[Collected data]
▼
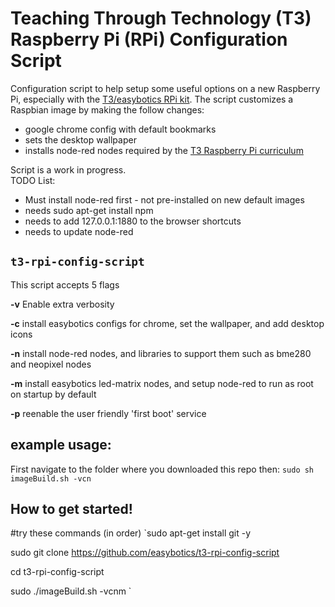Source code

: # Teaching Through Technology (T3) Raspberry Pi (RPi) Configuration Script

Configuration script to help setup some useful options on a new Raspberry Pi, especially with the [T3/easybotics RPi kit](https://www.easybotics.com/product/rpi-kit-10inch/).  The script customizes a Raspbian image by making the follow changes: 
* google chrome config with default bookmarks
* sets the desktop wallpaper
* installs node-red nodes required by the [T3 Raspberry Pi curriculum](https://t3alliance.org/raspberry-pi-overview-page/)

Script is a work in progress.  
TODO List:
* Must install node-red first - not pre-installed on new default images
* needs sudo apt-get install npm
* needs to add 127.0.0.1:1880 to the browser shortcuts
* needs to update node-red

## `t3-rpi-config-script`

This script accepts 5 flags 

**-v** Enable extra verbosity

**-c** install easybotics configs for chrome, set the wallpaper, and add desktop icons 

**-n** install node-red nodes, and libraries to support them such as bme280 and neopixel nodes 

**-m** install easybotics led-matrix nodes, and setup node-red to run as root on startup by default 

**-p** reenable the user friendly 'first boot' service 

## example usage:
First navigate to the folder where you downloaded this repo then:
`sudo sh imageBuild.sh -vcn`

## How to get started!
#try these commands (in order) 
`sudo apt-get install git -y  

 sudo git clone https://github.com/easybotics/t3-rpi-config-script 

 cd t3-rpi-config-script 

 sudo ./imageBuild.sh -vcnm
` 

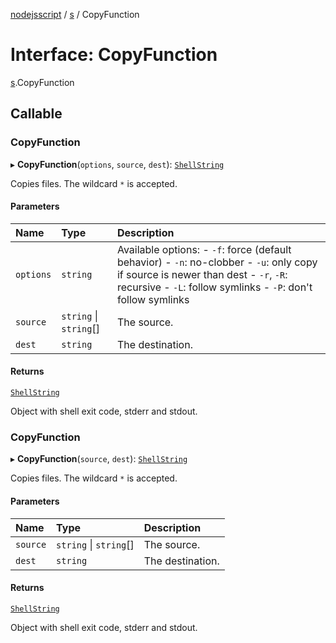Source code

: [nodejsscript](../README.md) / [s](../modules/s.md) / CopyFunction

# Interface: CopyFunction

[s](../modules/s.md).CopyFunction

## Callable

### CopyFunction

▸ **CopyFunction**(`options`, `source`, `dest`): [`ShellString`](../modules/s.md#shellstring)

Copies files. The wildcard `*` is accepted.

#### Parameters

| Name | Type | Description |
| :------ | :------ | :------ |
| `options` | `string` | Available options: - `-f`: force (default behavior) - `-n`: no-clobber - `-u`: only copy if source is newer than dest - `-r`, `-R`: recursive - `-L`: follow symlinks - `-P`: don't follow symlinks |
| `source` | `string` \| `string`[] | The source. |
| `dest` | `string` | The destination. |

#### Returns

[`ShellString`](../modules/s.md#shellstring)

Object with shell exit code, stderr and stdout.

### CopyFunction

▸ **CopyFunction**(`source`, `dest`): [`ShellString`](../modules/s.md#shellstring)

Copies files. The wildcard `*` is accepted.

#### Parameters

| Name | Type | Description |
| :------ | :------ | :------ |
| `source` | `string` \| `string`[] | The source. |
| `dest` | `string` | The destination. |

#### Returns

[`ShellString`](../modules/s.md#shellstring)

Object with shell exit code, stderr and stdout.
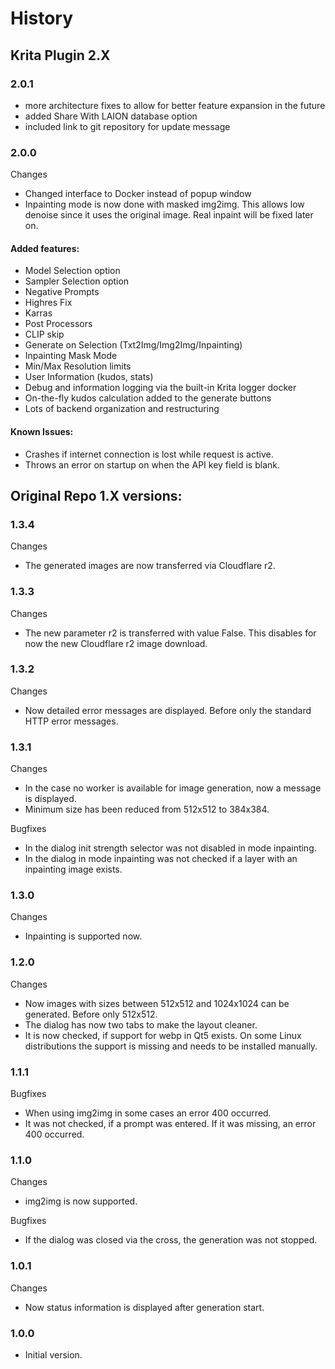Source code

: # History
## Krita Plugin 2.X

### 2.0.1
- more architecture fixes to allow for better feature expansion in the future
- added Share With LAION database option
- included link to git repository for update message

### 2.0.0
Changes
- Changed interface to Docker instead of popup window  
- Inpainting mode is now done with masked img2img. This allows low denoise since it uses the original image. Real inpaint will be fixed later on.  
#### Added features:
- Model Selection option  
- Sampler Selection option  
- Negative Prompts  
- Highres Fix  
- Karras  
- Post Processors  
- CLIP skip  
- Generate on Selection (Txt2Img/Img2Img/Inpainting)  
- Inpainting Mask Mode  
- Min/Max Resolution limits  
- User Information (kudos, stats)  
- Debug and information logging via the built-in Krita logger docker  
- On-the-fly kudos calculation added to the generate buttons
- Lots of backend organization and restructuring

#### Known Issues:
- Crashes if internet connection is lost while request is active.  
- Throws an error on startup on when the API key field is blank.   

## Original Repo 1.X versions:

### 1.3.4
Changes
- The generated images are now transferred via Cloudflare r2.

### 1.3.3
Changes
- The new parameter r2 is transferred with value False. This disables for now the new Cloudflare r2 image download.

### 1.3.2
Changes
- Now detailed error messages are displayed. Before only the standard HTTP error messages.

### 1.3.1
Changes
- In the case no worker is available for image generation, now a message is displayed.
- Minimum size has been reduced from 512x512 to 384x384.

Bugfixes
- In the dialog init strength selector was not disabled in mode inpainting.
- In the dialog in mode inpainting was not checked if a layer with an inpainting image exists.

### 1.3.0
Changes
- Inpainting is supported now.

### 1.2.0
Changes
- Now images with sizes between 512x512 and 1024x1024 can be generated. Before only 512x512.
- The dialog has now two tabs to make the layout cleaner.
- It is now checked, if support for webp in Qt5 exists. On some Linux distributions the support is missing and needs to be installed manually.

### 1.1.1
Bugfixes
- When using img2img in some cases an error 400 occurred.
- It was not checked, if a prompt was entered. If it was missing, an error 400 occurred.

### 1.1.0
Changes
- img2img is now supported.

Bugfixes
- If the dialog was closed via the cross, the generation was not stopped.

### 1.0.1
Changes
- Now status information is displayed after generation start.

### 1.0.0
- Initial version.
▲
> [AIM OF THE TASK] Wherever the string "ShellString" appears in the data above, report the whole line.

> [REPLY]
▸ **CopyFunction**(`options`, `source`, `dest`): [`ShellString`](../modules/s.md#shellstring)
[`ShellString`](../modules/s.md#shellstring)
▸ **CopyFunction**(`source`, `dest`): [`ShellString`](../modules/s.md#shellstring)
[`ShellString`](../modules/s.md#shellstring)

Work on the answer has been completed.